DATA FOR THE TASK
============
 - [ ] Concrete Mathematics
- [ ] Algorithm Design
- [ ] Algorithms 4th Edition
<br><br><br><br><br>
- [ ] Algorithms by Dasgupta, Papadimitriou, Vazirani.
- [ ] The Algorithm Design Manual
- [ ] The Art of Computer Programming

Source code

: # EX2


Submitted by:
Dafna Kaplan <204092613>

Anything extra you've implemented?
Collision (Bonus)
============
Take the lines above from the one holding "Source code" to the last and output them exactly.

PROBLEM SOLUTION
Source code

: # EX2


Submitted by:
Dafna Kaplan <204092613>

Anything extra you've implemented?
Collision (Bonus)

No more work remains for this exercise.